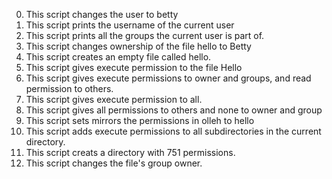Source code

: 0. This script changes the user to betty
1. This script prints the username of the current user
2. This script prints all the groups the current user is part of.
3. This script changes ownership of the file hello to Betty
4. This script creates an empty file called hello.
5. This script gives execute permission to the file Hello
6. This script gives execute permissions to owner and groups, and read permission to others.
7. This script gives execute permission to all.
8. This script gives all permissions to others and none to owner and group
10. This script sets mirrors the permissions in olleh to hello
11. This script adds execute permissions to all subdirectories in the current directory.
12. This script creats a directory with 751 permissions.
13. This script changes the file's group owner.
  
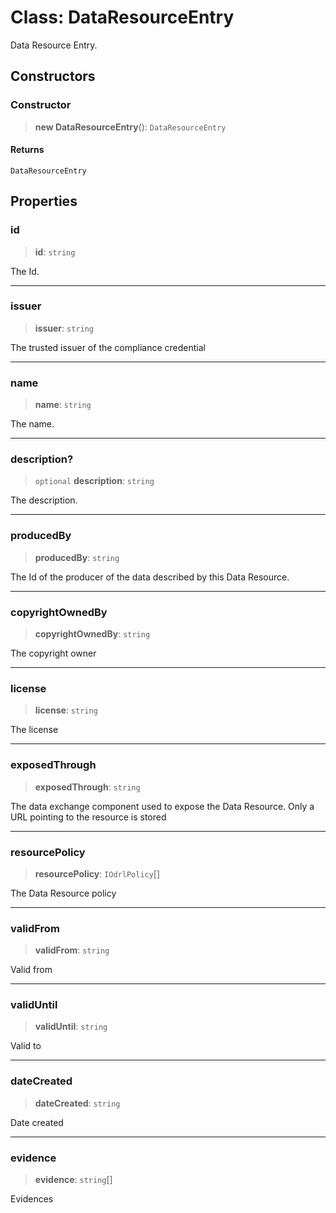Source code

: # Class: DataResourceEntry

Data Resource Entry.

## Constructors

### Constructor

> **new DataResourceEntry**(): `DataResourceEntry`

#### Returns

`DataResourceEntry`

## Properties

### id

> **id**: `string`

The Id.

***

### issuer

> **issuer**: `string`

The trusted issuer of the compliance credential

***

### name

> **name**: `string`

The name.

***

### description?

> `optional` **description**: `string`

The description.

***

### producedBy

> **producedBy**: `string`

The Id of the producer of the data described by this Data Resource.

***

### copyrightOwnedBy

> **copyrightOwnedBy**: `string`

The copyright owner

***

### license

> **license**: `string`

The license

***

### exposedThrough

> **exposedThrough**: `string`

The data exchange component used to expose the Data Resource.
Only a URL pointing to the resource is stored

***

### resourcePolicy

> **resourcePolicy**: `IOdrlPolicy`[]

The Data Resource policy

***

### validFrom

> **validFrom**: `string`

Valid from

***

### validUntil

> **validUntil**: `string`

Valid to

***

### dateCreated

> **dateCreated**: `string`

Date created

***

### evidence

> **evidence**: `string`[]

Evidences
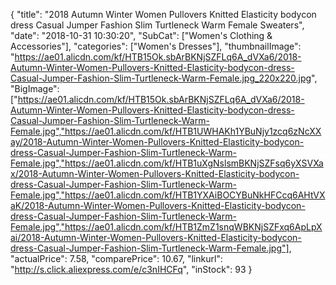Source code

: {
	"title": "2018 Autumn Winter Women Pullovers Knitted Elasticity bodycon dress Casual Jumper Fashion Slim Turtleneck Warm Female Sweaters",
	"date": "2018-10-31 10:30:20",
	"SubCat": ["Women's Clothing & Accessories"],
	"categories": ["Women's Dresses"],
	"thumbnailImage": "https://ae01.alicdn.com/kf/HTB15Ok.sbArBKNjSZFLq6A_dVXa6/2018-Autumn-Winter-Women-Pullovers-Knitted-Elasticity-bodycon-dress-Casual-Jumper-Fashion-Slim-Turtleneck-Warm-Female.jpg_220x220.jpg",
	"BigImage": ["https://ae01.alicdn.com/kf/HTB15Ok.sbArBKNjSZFLq6A_dVXa6/2018-Autumn-Winter-Women-Pullovers-Knitted-Elasticity-bodycon-dress-Casual-Jumper-Fashion-Slim-Turtleneck-Warm-Female.jpg","https://ae01.alicdn.com/kf/HTB1UWHAKh1YBuNjy1zcq6zNcXXay/2018-Autumn-Winter-Women-Pullovers-Knitted-Elasticity-bodycon-dress-Casual-Jumper-Fashion-Slim-Turtleneck-Warm-Female.jpg","https://ae01.alicdn.com/kf/HTB1uXgNslsmBKNjSZFsq6yXSVXax/2018-Autumn-Winter-Women-Pullovers-Knitted-Elasticity-bodycon-dress-Casual-Jumper-Fashion-Slim-Turtleneck-Warm-Female.jpg","https://ae01.alicdn.com/kf/HTB1YXAiBOCYBuNkHFCcq6AHtVXaK/2018-Autumn-Winter-Women-Pullovers-Knitted-Elasticity-bodycon-dress-Casual-Jumper-Fashion-Slim-Turtleneck-Warm-Female.jpg","https://ae01.alicdn.com/kf/HTB1ZmZ1snqWBKNjSZFxq6ApLpXai/2018-Autumn-Winter-Women-Pullovers-Knitted-Elasticity-bodycon-dress-Casual-Jumper-Fashion-Slim-Turtleneck-Warm-Female.jpg"],
	"actualPrice": 7.58,
	"comparePrice": 10.67,
	"linkurl": "http://s.click.aliexpress.com/e/c3nIHCFq",
	"inStock": 93
}

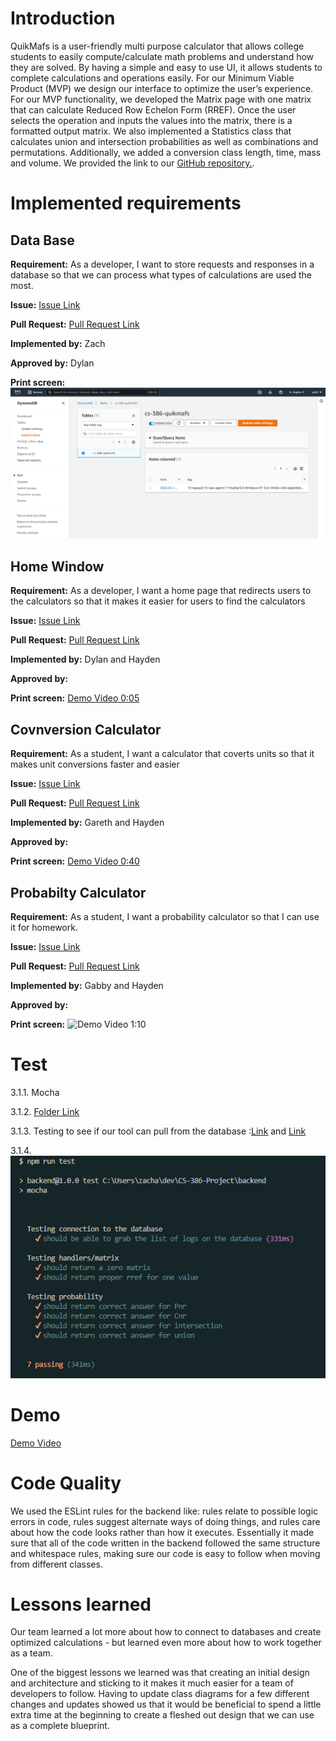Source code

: # Introduction
QuikMafs is a user-friendly multi purpose calculator that allows college students to easily compute/calculate math problems and understand how they are solved. By having a simple and easy to use UI, it allows students to complete calculations and operations easily. For our Minimum Viable Product (MVP) we design our interface to optimize the user’s experience. For our MVP functionality, we developed the Matrix page with one matrix that can calculate Reduced Row Echelon Form (RREF). Once the user selects the operation and inputs the values into the matrix, there is a formatted output matrix. We also implemented a Statistics class that calculates union and intersection probabilities as well as combinations and permutations. Additionally, we added a conversion class length, time, mass and volume. We provided the link to our [GitHub repository.](https://github.com/ZaderRox1111/CS-386-Project).
# Implemented requirements

## Data Base
**Requirement:** As a developer, I want to store requests and responses in a database so that we can process what types of calculations are used the most.

**Issue:**  [Issue Link](https://github.com/ZaderRox1111/CS-386-Project/issues/43)

**Pull Request:** [Pull Request Link](https://github.com/ZaderRox1111/CS-386-Project/pull/39)

**Implemented by:** Zach

**Approved by:** Dylan

**Print screen:** ![Picture](https://github.com/ZaderRox1111/CS-386-Project/blob/test/deliverables/D6_database.PNG)

## Home Window
**Requirement:** As a developer, I want a home page that redirects users to the calculators so that it makes it easier for users to find the calculators

**Issue:**  [Issue Link](https://github.com/ZaderRox1111/CS-386-Project/issues/35)

**Pull Request:** [Pull Request Link]()

**Implemented by:** Dylan and Hayden

**Approved by:** 

**Print screen:** [Demo Video 0:05](https://youtu.be/XR_xPx63-XM)

## Covnversion Calculator
**Requirement:** As a student, I want a calculator that coverts units so that it makes unit conversions faster and easier

**Issue:**  [Issue Link](https://github.com/ZaderRox1111/CS-386-Project/issues/34)

**Pull Request:** [Pull Request Link]()

**Implemented by:** Gareth and Hayden

**Approved by:** 

**Print screen:** [Demo Video 0:40](https://youtu.be/XR_xPx63-XM)

## Probabilty Calculator
**Requirement:** As a student, I want a probability calculator so that I can use it for homework.

**Issue:**  [Issue Link](https://github.com/ZaderRox1111/CS-386-Project/issues/37)

**Pull Request:** [Pull Request Link]()

**Implemented by:** Gabby and Hayden

**Approved by:** 

**Print screen:** ![Demo Video 1:10](https://youtu.be/XR_xPx63-XM)

# Test
3.1.1. Mocha 

3.1.2. [Folder Link](https://github.com/ZaderRox1111/CS-386-Project/tree/test/backend/test) 

3.1.3. Testing to see if our tool can pull from the database :[Link](https://github.com/ZaderRox1111/CS-386-Project/blob/test/backend/test/dynamo.test.js) and [Link](https://github.com/ZaderRox1111/CS-386-Project/blob/test/backend/test/dynamo.test.js)

3.1.4. ![Picture](https://github.com/ZaderRox1111/CS-386-Project/blob/test/deliverables/D6_unit%20test%20picture.png)

# Demo 

[Demo Video](https://youtu.be/XR_xPx63-XM)

# Code Quality 
We used the ESLint rules for the backend like: rules relate to possible logic errors in code, rules suggest alternate ways of doing things, and rules care about how the code looks rather than how it executes. Essentially it made sure that all of the code written in the backend followed the same structure and whitespace rules, making sure our code is easy to follow when moving from different classes.

# Lessons learned 
Our team learned a lot more about how to connect to databases and create optimized calculations - but learned even more about how to work together as a team.

One of the biggest lessons we learned was that creating an initial design and architecture and sticking to it makes it much easier for a team of developers to follow. Having to update class diagrams for a few different changes and updates showed us that it would be beneficial to spend a little extra time at the beginning to create a fleshed out design that we can use as a complete blueprint.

→ Exercise description
Please output all the data exactly as given, with the pictures omitted.

→ Reply to the exercise
Source code

: 0. This script changes the user to betty
1. This script prints the username of the current user
2. This script prints all the groups the current user is part of.
3. This script changes ownership of the file hello to Betty
4. This script creates an empty file called hello.
5. This script gives execute permission to the file Hello
6. This script gives execute permissions to owner and groups, and read permission to others.
7. This script gives execute permission to all.
8. This script gives all permissions to others and none to owner and group
10. This script sets mirrors the permissions in olleh to hello
11. This script adds execute permissions to all subdirectories in the current directory.
12. This script creats a directory with 751 permissions.
13. This script changes the file's group owner.
  
Source code

: # Class: DataResourceEntry

Data Resource Entry.

## Constructors

### Constructor

> **new DataResourceEntry**(): `DataResourceEntry`

#### Returns

`DataResourceEntry`

## Properties

### id

> **id**: `string`

The Id.

***

### issuer

> **issuer**: `string`

The trusted issuer of the compliance credential

***

### name

> **name**: `string`

The name.

***

### description?

> `optional` **description**: `string`

The description.

***

### producedBy

> **producedBy**: `string`

The Id of the producer of the data described by this Data Resource.

***

### copyrightOwnedBy

> **copyrightOwnedBy**: `string`

The copyright owner

***

### license

> **license**: `string`

The license

***

### exposedThrough

> **exposedThrough**: `string`

The data exchange component used to expose the Data Resource.
Only a URL pointing to the resource is stored

***

### resourcePolicy

> **resourcePolicy**: `IOdrlPolicy`[]

The Data Resource policy

***

### validFrom

> **validFrom**: `string`

Valid from

***

### validUntil

> **validUntil**: `string`

Valid to

***

### dateCreated

> **dateCreated**: `string`

Date created

***

### evidence

> **evidence**: `string`[]

Evidences
Source code

: {
	"title": "2018 Autumn Winter Women Pullovers Knitted Elasticity bodycon dress Casual Jumper Fashion Slim Turtleneck Warm Female Sweaters",
	"date": "2018-10-31 10:30:20",
	"SubCat": ["Women's Clothing & Accessories"],
	"categories": ["Women's Dresses"],
	"thumbnailImage": "https://ae01.alicdn.com/kf/HTB15Ok.sbArBKNjSZFLq6A_dVXa6/2018-Autumn-Winter-Women-Pullovers-Knitted-Elasticity-bodycon-dress-Casual-Jumper-Fashion-Slim-Turtleneck-Warm-Female.jpg_220x220.jpg",
	"BigImage": ["https://ae01.alicdn.com/kf/HTB15Ok.sbArBKNjSZFLq6A_dVXa6/2018-Autumn-Winter-Women-Pullovers-Knitted-Elasticity-bodycon-dress-Casual-Jumper-Fashion-Slim-Turtleneck-Warm-Female.jpg","https://ae01.alicdn.com/kf/HTB1UWHAKh1YBuNjy1zcq6zNcXXay/2018-Autumn-Winter-Women-Pullovers-Knitted-Elasticity-bodycon-dress-Casual-Jumper-Fashion-Slim-Turtleneck-Warm-Female.jpg","https://ae01.alicdn.com/kf/HTB1uXgNslsmBKNjSZFsq6yXSVXax/2018-Autumn-Winter-Women-Pullovers-Knitted-Elasticity-bodycon-dress-Casual-Jumper-Fashion-Slim-Turtleneck-Warm-Female.jpg","https://ae01.alicdn.com/kf/HTB1YXAiBOCYBuNkHFCcq6AHtVXaK/2018-Autumn-Winter-Women-Pullovers-Knitted-Elasticity-bodycon-dress-Casual-Jumper-Fashion-Slim-Turtleneck-Warm-Female.jpg","https://ae01.alicdn.com/kf/HTB1ZmZ1snqWBKNjSZFxq6ApLpXai/2018-Autumn-Winter-Women-Pullovers-Knitted-Elasticity-bodycon-dress-Casual-Jumper-Fashion-Slim-Turtleneck-Warm-Female.jpg"],
	"actualPrice": 7.58,
	"comparePrice": 10.67,
	"linkurl": "http://s.click.aliexpress.com/e/c3nIHCFq",
	"inStock": 93
}

Source code

: # Introduction
QuikMafs is a user-friendly multi purpose calculator that allows college students to easily compute/calculate math problems and understand how they are solved. By having a simple and easy to use UI, it allows students to complete calculations and operations easily. For our Minimum Viable Product (MVP) we design our interface to optimize the user’s experience. For our MVP functionality, we developed the Matrix page with one matrix that can calculate Reduced Row Echelon Form (RREF). Once the user selects the operation and inputs the values into the matrix, there is a formatted output matrix. We also implemented a Statistics class that calculates union and intersection probabilities as well as combinations and permutations. Additionally, we added a conversion class length, time, mass and volume. We provided the link to our [GitHub repository.](https://github.com/ZaderRox1111/CS-386-Project).
# Implemented requirements

## Data Base
**Requirement:** As a developer, I want to store requests and responses in a database so that we can process what types of calculations are used the most.

**Issue:**  [Issue Link](https://github.com/ZaderRox1111/CS-386-Project/issues/43)

**Pull Request:** [Pull Request Link](https://github.com/ZaderRox1111/CS-386-Project/pull/39)

**Implemented by:** Zach

**Approved by:** Dylan

**Print screen:** ![Picture](https://github.com/ZaderRox1111/CS-386-Project/blob/test/deliverables/D6_database.PNG)

## Home Window
**Requirement:** As a developer, I want a home page that redirects users to the calculators so that it makes it easier for users to find the calculators

**Issue:**  [Issue Link](https://github.com/ZaderRox1111/CS-386-Project/issues/35)

**Pull Request:** [Pull Request Link]()

**Implemented by:** Dylan and Hayden

**Approved by:** 

**Print screen:** [Demo Video 0:05](https://youtu.be/XR_xPx63-XM)

## Covnversion Calculator
**Requirement:** As a student, I want a calculator that coverts units so that it makes unit conversions faster and easier

**Issue:**  [Issue Link](https://github.com/ZaderRox1111/CS-386-Project/issues/34)

**Pull Request:** [Pull Request Link]()

**Implemented by:** Gareth and Hayden

**Approved by:** 

**Print screen:** [Demo Video 0:40](https://youtu.be/XR_xPx63-XM)

## Probabilty Calculator
**Requirement:** As a student, I want a probability calculator so that I can use it for homework.

**Issue:**  [Issue Link](https://github.com/ZaderRox1111/CS-386-Project/issues/37)

**Pull Request:** [Pull Request Link]()

**Implemented by:** Gabby and Hayden

**Approved by:** 

**Print screen:** ![Demo Video 1:10](https://youtu.be/XR_xPx63-XM)

# Test
3.1.1. Mocha 

3.1.2. [Folder Link](https://github.com/ZaderRox1111/CS-386-Project/tree/test/backend/test) 

3.1.3. Testing to see if our tool can pull from the database :[Link](https://github.com/ZaderRox1111/CS-386-Project/blob/test/backend/test/dynamo.test.js) and [Link](https://github.com/ZaderRox1111/CS-386-Project/blob/test/backend/test/dynamo.test.js)

3.1.4. ![Picture](https://github.com/ZaderRox1111/CS-386-Project/blob/test/deliverables/D6_unit%20test%20picture.png)

# Demo 

[Demo Video](https://youtu.be/XR_xPx63-XM)

# Code Quality 
We used the ESLint rules for the backend like: rules relate to possible logic errors in code, rules suggest alternate ways of doing things, and rules care about how the code looks rather than how it executes. Essentially it made sure that all of the code written in the backend followed the same structure and whitespace rules, making sure our code is easy to follow when moving from different classes.

# Lessons learned 
Our team learned a lot more about how to connect to databases and create optimized calculations - but learned even more about how to work together as a team.

One of the biggest lessons we learned was that creating an initial design and architecture and sticking to it makes it much easier for a team of developers to follow. Having to update class diagrams for a few different changes and updates showed us that it would be beneficial to spend a little extra time at the beginning to create a fleshed out design that we can use as a complete blueprint.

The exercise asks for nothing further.